[[ Data provided open ]]

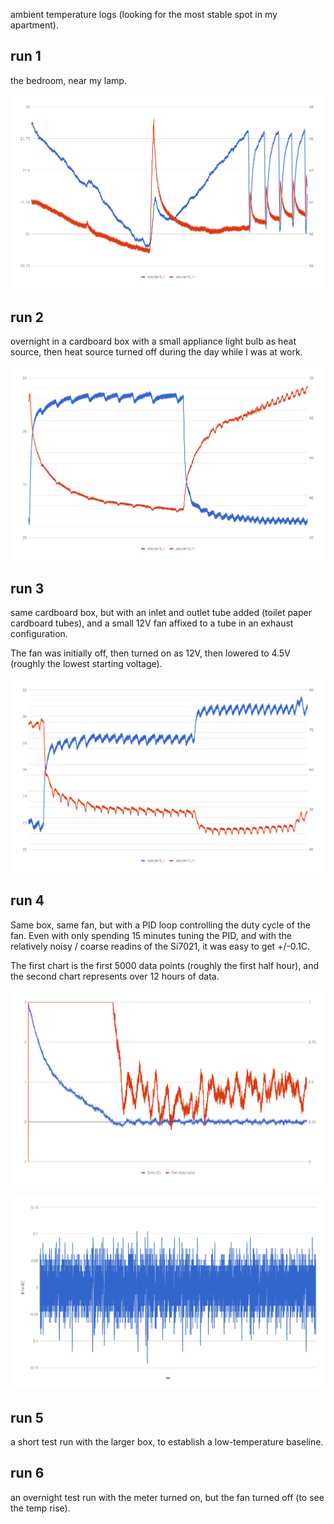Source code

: ambient temperature logs (looking for the most stable spot in my apartment).

## run 1

the bedroom, near my lamp.

![](run1-1521100465/chart.png)


## run 2

overnight in a cardboard box with a small appliance light bulb as heat source, then heat source turned off during the day while I was at work.

![](run2-1521179085/chart.png)


## run 3

same cardboard box, but with an inlet and outlet tube added (toilet paper cardboard tubes),
and a small 12V fan affixed to a tube in an exhaust configuration.

The fan was initially off, then turned on as 12V, then lowered to 4.5V (roughly the lowest starting voltage).


![](run3-1521264354/chart.png)

## run 4

Same box, same fan, but with a PID loop controlling the duty cycle of the fan.  Even with only spending 15 minutes tuning the PID, and with the relatively noisy / coarse readins of the Si7021, it was easy to get +/-0.1C.

The first chart is the first 5000 data points (roughly the first half hour), and the second chart represents over 12 hours of data.


![](run4-1521470249/chart.png)


![](run4-1521470249/chart2.png)


## run 5

a short test run with the larger box, to establish a low-temperature baseline.


## run 6

an overnight test run with the meter turned on, but the fan turned off (to see the temp rise).


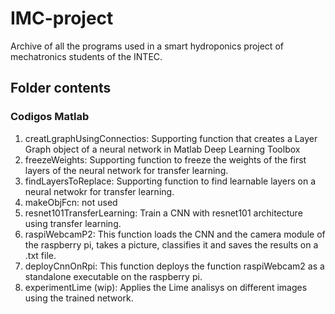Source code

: # IMC-project
Archive of all the programs used in a smart hydroponics project of mechatronics students of the INTEC.

## Folder contents
### Codigos Matlab
1. creatLgraphUsingConnectios: Supporting function that creates a Layer Graph object of a neural network in Matlab Deep Learning Toolbox
2. freezeWeights: Supporting function to freeze the weights of the first layers of the neural network for transfer learning.
3. findLayersToReplace: Supporting function to find learnable  layers on a neural netwokr for transfer learning.
4. makeObjFcn: not used
5. resnet101TransferLearning: Train a CNN with resnet101 architecture using transfer learning.
6. raspiWebcamP2: This function loads the CNN and the camera module of the raspberry pi, takes a picture, classifies it and saves the results on a .txt file.
7. deployCnnOnRpi: This function deploys the function raspiWebcam2 as a standalone executable on the raspberry pi.
8. experimentLime (wip): Applies the Lime analisys on different images using the trained network.
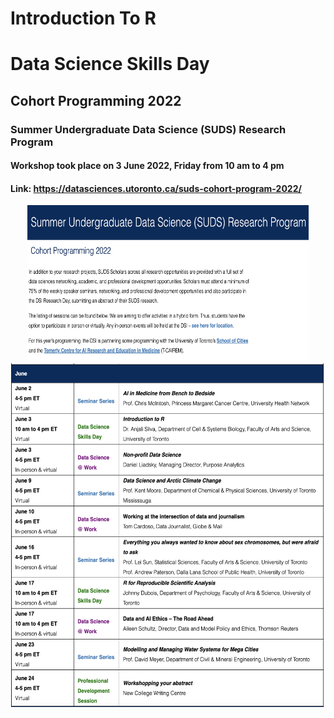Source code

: # Introduction To R
# Data Science Skills Day
## Cohort Programming 2022
### Summer Undergraduate Data Science (SUDS) Research Program

#### Workshop took place on 3 June 2022, Friday from 10 am to 4 pm

#### Link: https://datasciences.utoronto.ca/suds-cohort-program-2022/


<div style="text-align:center">

<img src="DescrpImage1.png" alt="README1" width="450" height="250"/>

<img src="DescrpImage2.png" alt="README1" width="550" height="550"/>

<div style="text-align:center">
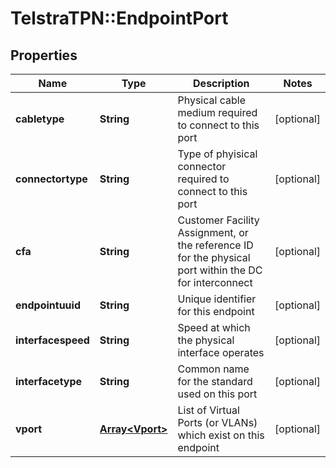 # TelstraTPN::EndpointPort

## Properties
Name | Type | Description | Notes
------------ | ------------- | ------------- | -------------
**cabletype** | **String** | Physical cable medium required to connect to this port | [optional] 
**connectortype** | **String** | Type of phyisical connector required to connect to this port | [optional] 
**cfa** | **String** | Customer Facility Assignment, or the reference ID for the physical port within the DC for interconnect | [optional] 
**endpointuuid** | **String** | Unique identifier for this endpoint | [optional] 
**interfacespeed** | **String** | Speed at which the physical interface operates | [optional] 
**interfacetype** | **String** | Common name for the standard used on this port | [optional] 
**vport** | [**Array&lt;Vport&gt;**](Vport.md) | List of Virtual Ports (or VLANs) which exist on this endpoint | [optional] 



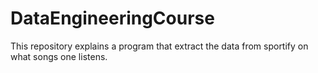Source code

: # DataEngineeringCourse
This repository explains a program that extract the data from sportify on what songs one listens.

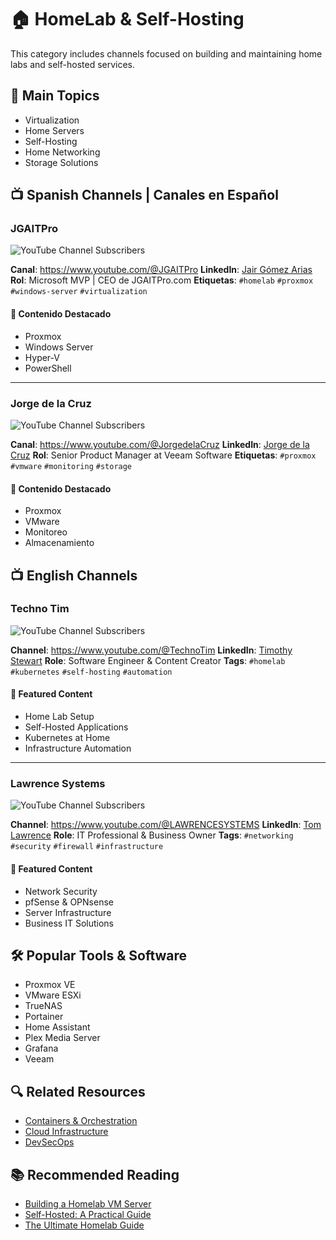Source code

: # 🏠 HomeLab & Self-Hosting

This category includes channels focused on building and maintaining home labs and self-hosted services.

## 🎯 Main Topics
- Virtualization
- Home Servers
- Self-Hosting
- Home Networking
- Storage Solutions

## 📺 Spanish Channels | Canales en Español

### JGAITPro
![YouTube Channel Subscribers](https://img.shields.io/youtube/channel/subscribers/UCWqhV-IU9GWfWvLxdLeVALg?style=social)

**Canal**: https://www.youtube.com/@JGAITPro
**LinkedIn**: [Jair Gómez Arias](https://www.linkedin.com/in/jairgomezit/)
**Rol**: Microsoft MVP | CEO de JGAITPro.com
**Etiquetas**: `#homelab` `#proxmox` `#windows-server` `#virtualization`

#### 🎯 Contenido Destacado
- Proxmox
- Windows Server
- Hyper-V
- PowerShell

---

### Jorge de la Cruz
![YouTube Channel Subscribers](https://img.shields.io/youtube/channel/subscribers/UCKWaEZ-_VweaEx1j62do_vQ?style=social)

**Canal**: https://www.youtube.com/@JorgedelaCruz
**LinkedIn**: [Jorge de la Cruz](https://www.linkedin.com/in/jorgedelacruzmingo/)
**Rol**: Senior Product Manager at Veeam Software
**Etiquetas**: `#proxmox` `#vmware` `#monitoring` `#storage`

#### 🎯 Contenido Destacado
- Proxmox
- VMware
- Monitoreo
- Almacenamiento

## 📺 English Channels

### Techno Tim
![YouTube Channel Subscribers](https://img.shields.io/youtube/channel/subscribers/UCOk-gHyjcWZNj3Br4oxwh0A?style=social)

**Channel**: https://www.youtube.com/@TechnoTim
**LinkedIn**: [Timothy Stewart](https://www.linkedin.com/in/timothystewart6/)
**Role**: Software Engineer & Content Creator
**Tags**: `#homelab` `#kubernetes` `#self-hosting` `#automation`

#### 🎯 Featured Content
- Home Lab Setup
- Self-Hosted Applications
- Kubernetes at Home
- Infrastructure Automation

---

### Lawrence Systems
![YouTube Channel Subscribers](https://img.shields.io/youtube/channel/subscribers/UCHkYOD-3fZbuGhwsADBd9ZQ?style=social)

**Channel**: https://www.youtube.com/@LAWRENCESYSTEMS
**LinkedIn**: [Tom Lawrence](https://www.linkedin.com/in/tom-lawrence-57a31913/)
**Role**: IT Professional & Business Owner
**Tags**: `#networking` `#security` `#firewall` `#infrastructure`

#### 🎯 Featured Content
- Network Security
- pfSense & OPNsense
- Server Infrastructure
- Business IT Solutions

## 🛠️ Popular Tools & Software
- Proxmox VE
- VMware ESXi
- TrueNAS
- Portainer
- Home Assistant
- Plex Media Server
- Grafana
- Veeam

## 🔍 Related Resources
- [Containers & Orchestration](containers.md)
- [Cloud Infrastructure](cloud.md)
- [DevSecOps](devsecops.md)

## 📚 Recommended Reading
- [Building a Homelab VM Server](https://www.dlford.io/building-home-lab-server/)
- [Self-Hosted: A Practical Guide](https://selfhosted.libhunt.com/)
- [The Ultimate Homelab Guide](https://www.reddit.com/r/homelab/wiki/introduction/)
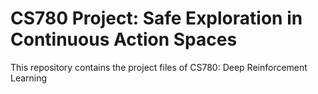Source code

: # CS780 Project: Safe Exploration in Continuous Action Spaces
This repository contains the project files of CS780: Deep Reinforcement Learning
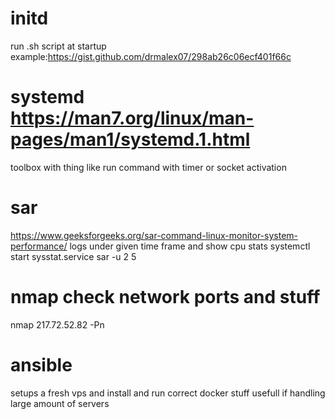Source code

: # initd
run  .sh script at startup example:https://gist.github.com/drmalex07/298ab26c06ecf401f66c

# systemd https://man7.org/linux/man-pages/man1/systemd.1.html
toolbox with thing like run command with timer or socket activation

# sar
https://www.geeksforgeeks.org/sar-command-linux-monitor-system-performance/
logs under given time frame and show cpu stats
systemctl start sysstat.service
sar -u 2 5


# nmap check network ports and stuff
nmap 217.72.52.82 -Pn

# ansible
setups a fresh vps and install and run correct docker stuff
usefull if handling large amount of servers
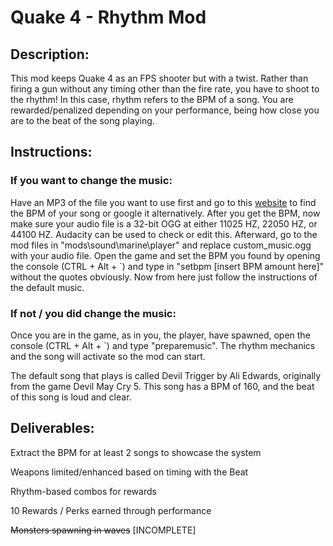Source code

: # Quake 4 - Rhythm Mod 

## Description:

This mod keeps Quake 4 as an FPS shooter but with a twist. Rather than firing a gun without any timing other than the fire rate, you have to shoot to the rhythm! In this case, rhythm refers to the BPM of a song. You are rewarded/penalized depending on your performance, being how close you are to the beat of the song playing.

## Instructions:

### If you want to change the music:

Have an MP3 of the file you want to use first and go to this [website](https://getsongbpm.com/tools/audio) to find the BPM of your song or google it alternatively. 
After you get the BPM, now make sure your audio file is a 32-bit OGG at either 11025 HZ, 22050 HZ, or 44100 HZ. Audacity can be used to check or edit this.
Afterward, go to the mod files in "mods\sound\marine\player" and replace custom_music.ogg with your audio file.
Open the game and set the BPM you found by opening the console (CTRL + Alt + `) and type in "setbpm [insert BPM amount here]" without the quotes obviously.
Now from here just follow the instructions of the default music.

### If not / you did change the music:

Once you are in the game, as in you, the player, have spawned, open the console (CTRL + Alt + `) and type "preparemusic". The rhythm mechanics and the song will activate so the mod can start. 

The default song that plays is called Devil Trigger by Ali Edwards, originally from the game Devil May Cry 5. 
This song has a BPM of 160, and the beat of this song is loud and clear.

## Deliverables:

Extract the BPM for at least 2 songs to showcase the system

Weapons limited/enhanced based on timing with the Beat

Rhythm-based combos for rewards

10 Rewards / Perks earned through performance

~~Monsters spawning in waves~~ [INCOMPLETE]
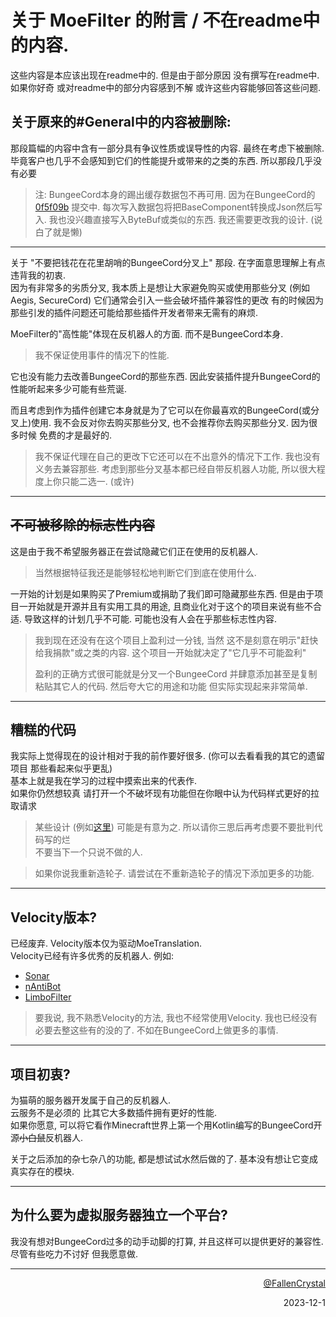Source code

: # 关于 MoeFilter 的附言 / 不在readme中的内容.

这些内容是本应该出现在readme中的. 但是由于部分原因 没有撰写在readme中.  
如果你好奇 或对readme中的部分内容感到不解 或许这些内容能够回答这些问题.  

## 关于原来的#General中的内容被删除:

那段篇幅的内容中含有一部分具有争议性质或误导性的内容. 最终在考虑下被删除.  
毕竟客户也几乎不会感知到它们的性能提升或带来的之类的东西. 所以那段几乎没有必要

> 注: BungeeCord本身的踢出缓存数据包不再可用. 因为在BungeeCord的
> [0f5f09b](https://github.com/SpigotMC/BungeeCord/commit/0f5f09b6c5f073130515c8cd435541c5c68bcba8)
> 提交中. 每次写入数据包将把BaseComponent转换成Json然后写入.
> 我也没兴趣直接写入ByteBuf或类似的东西. 我还需要更改我的设计. (说白了就是懒)

---

关于 "不要把钱花在花里胡哨的BungeeCord分叉上" 那段. 在字面意思理解上有点违背我的初衷.  
因为有非常多的劣质分叉, 我本质上是想让大家避免购买或使用那些分叉  (例如Aegis, SecureCord) 
它们通常会引入一些会破坏插件兼容性的更改 
有的时候因为那些引发的插件问题还可能给那些插件开发者带来无需有的麻烦.

MoeFilter的"高性能"体现在反机器人的方面. 而不是BungeeCord本身.

> 我不保证使用事件的情况下的性能.

它也没有能力去改善BungeeCord的那些东西. 
因此安装插件提升BungeeCord的性能听起来多少可能有些荒诞.

而且考虑到作为插件创建它本身就是为了它可以在你最喜欢的BungeeCord(或分叉上)使用.
我不会反对你去购买那些分叉, 也不会推荐你去购买那些分叉. 因为很多时候 免费的才是最好的.

> 我不保证代理在自己的更改下它还可以在不出意外的情况下工作. 我也没有义务去兼容那些.
> 考虑到那些分叉基本都已经自带反机器人功能, 所以很大程度上你只能二选一. (或许)

---

## ~~不可被移除的标志性内容~~

这是由于我不希望服务器正在尝试隐藏它们正在使用的反机器人. 
> 当然根据特征我还是能够轻松地判断它们到底在使用什么.

一开始的计划是如果购买了Premium或捐助了我们即可隐藏那些东西. 
但是由于项目一开始就是开源并且有实用工具的用途, 且商业化对于这个的项目来说有些不合适. 
导致这样的计划几乎不可能. 可能也没有人会在乎那些标志性内容.
> 我到现在还没有在这个项目上盈利过一分钱, 当然 这不是刻意在明示"赶快给我捐款"或之类的内容. 
> 这个项目一开始就决定了"它几乎不可能盈利"  
> 
> 盈利的正确方式很可能就是分叉一个BungeeCord 并肆意添加甚至是复制粘贴其它人的代码.
> 然后夸大它的用途和功能 但实际实现起来非常简单.

---

## 糟糕的代码

我实际上觉得现在的设计相对于我的前作要好很多. 
(你可以去看看我的其它的遗留项目 那些看起来似乎更乱)  
基本上就是我在学习的过程中摸索出来的代表作.   
如果你仍然想较真 请打开一个不破坏现有功能但在你眼中认为代码样式更好的拉取请求

> 某些设计 
> (例如[这里](https://github.com/CatMoe/MoeFilter/blob/stray/common/src/main/kotlin/catmoe/fallencrystal/moefilter/network/common/ByteMessage.kt#L223-L263))
> 可能是有意为之. 所以请你三思后再考虑要不要批判代码写的烂  
> 不要当下一个只说不做的人.

> 如果你说我重新造轮子. 请尝试在不重新造轮子的情况下添加更多的功能.

---

## Velocity版本?

已经废弃. Velocity版本仅为驱动MoeTranslation.  
Velocity已经有许多优秀的反机器人. 例如:
  - [Sonar](https://github.com/jonesdevelopment/sonar)
  - [nAntiBot](https://modrinth.com/plugin/nantibot)
  - [LimboFilter](https://github.com/Elytrium/LimboFilter)

> 要我说, 我不熟悉Velocity的方法, 我也不经常使用Velocity. 我也已经没有必要去整这些有的没的了.
> 不如在BungeeCord上做更多的事情.

---

## 项目初衷?

为猫萌的服务器开发属于自己的反机器人.  
云服务不是必须的 比其它大多数插件拥有更好的性能.  
如果你愿意, 可以将它看作Minecraft世界上第一个用Kotlin编写的BungeeCord开源~~小白鼠~~反机器人.

关于之后添加的杂七杂八的功能, 都是想试试水然后做的了. 基本没有想让它变成真实存在的模块.

---

## 为什么要为虚拟服务器独立一个平台?

我没有想对BungeeCord过多的动手动脚的打算, 并且这样可以提供更好的兼容性.  
尽管有些吃力不讨好 但我愿意做.

---

<!--suppress HtmlDeprecatedAttribute -->
<a href="https://github.com/FallenCrystal">
        <p align="right">@FallenCrystal</p>
</a>
<p align="right">2023-12-1</p>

[[ Data provided closed ]]

Exercise — Reproduce exactly the section above that begins at the line containing "如果你好奇 或对readme中的部分内容感到不解 或许这些内容能够回答这些问题." and ends at the line containing "- [nAntiBot](https://modrinth.com/plugin/nantibot)", leaving out all other lines.

Response box —
如果你好奇 或对readme中的部分内容感到不解 或许这些内容能够回答这些问题.  

## 关于原来的#General中的内容被删除:

那段篇幅的内容中含有一部分具有争议性质或误导性的内容. 最终在考虑下被删除.  
毕竟客户也几乎不会感知到它们的性能提升或带来的之类的东西. 所以那段几乎没有必要

> 注: BungeeCord本身的踢出缓存数据包不再可用. 因为在BungeeCord的
> [0f5f09b](https://github.com/SpigotMC/BungeeCord/commit/0f5f09b6c5f073130515c8cd435541c5c68bcba8)
> 提交中. 每次写入数据包将把BaseComponent转换成Json然后写入.
> 我也没兴趣直接写入ByteBuf或类似的东西. 我还需要更改我的设计. (说白了就是懒)

---

关于 "不要把钱花在花里胡哨的BungeeCord分叉上" 那段. 在字面意思理解上有点违背我的初衷.  
因为有非常多的劣质分叉, 我本质上是想让大家避免购买或使用那些分叉  (例如Aegis, SecureCord) 
它们通常会引入一些会破坏插件兼容性的更改 
有的时候因为那些引发的插件问题还可能给那些插件开发者带来无需有的麻烦.

MoeFilter的"高性能"体现在反机器人的方面. 而不是BungeeCord本身.

> 我不保证使用事件的情况下的性能.

它也没有能力去改善BungeeCord的那些东西. 
因此安装插件提升BungeeCord的性能听起来多少可能有些荒诞.

而且考虑到作为插件创建它本身就是为了它可以在你最喜欢的BungeeCord(或分叉上)使用.
我不会反对你去购买那些分叉, 也不会推荐你去购买那些分叉. 因为很多时候 免费的才是最好的.

> 我不保证代理在自己的更改下它还可以在不出意外的情况下工作. 我也没有义务去兼容那些.
> 考虑到那些分叉基本都已经自带反机器人功能, 所以很大程度上你只能二选一. (或许)

---

## ~~不可被移除的标志性内容~~

这是由于我不希望服务器正在尝试隐藏它们正在使用的反机器人. 
> 当然根据特征我还是能够轻松地判断它们到底在使用什么.

一开始的计划是如果购买了Premium或捐助了我们即可隐藏那些东西. 
但是由于项目一开始就是开源并且有实用工具的用途, 且商业化对于这个的项目来说有些不合适. 
导致这样的计划几乎不可能. 可能也没有人会在乎那些标志性内容.
> 我到现在还没有在这个项目上盈利过一分钱, 当然 这不是刻意在明示"赶快给我捐款"或之类的内容. 
> 这个项目一开始就决定了"它几乎不可能盈利"  
> 
> 盈利的正确方式很可能就是分叉一个BungeeCord 并肆意添加甚至是复制粘贴其它人的代码.
> 然后夸大它的用途和功能 但实际实现起来非常简单.

---

## 糟糕的代码

我实际上觉得现在的设计相对于我的前作要好很多. 
(你可以去看看我的其它的遗留项目 那些看起来似乎更乱)  
基本上就是我在学习的过程中摸索出来的代表作.   
如果你仍然想较真 请打开一个不破坏现有功能但在你眼中认为代码样式更好的拉取请求

> 某些设计 
> (例如[这里](https://github.com/CatMoe/MoeFilter/blob/stray/common/src/main/kotlin/catmoe/fallencrystal/moefilter/network/common/ByteMessage.kt#L223-L263))
> 可能是有意为之. 所以请你三思后再考虑要不要批判代码写的烂  
> 不要当下一个只说不做的人.

> 如果你说我重新造轮子. 请尝试在不重新造轮子的情况下添加更多的功能.

---

## Velocity版本?

已经废弃. Velocity版本仅为驱动MoeTranslation.  
Velocity已经有许多优秀的反机器人. 例如:
  - [Sonar](https://github.com/jonesdevelopment/sonar)
  - [nAntiBot](https://modrinth.com/plugin/nantibot)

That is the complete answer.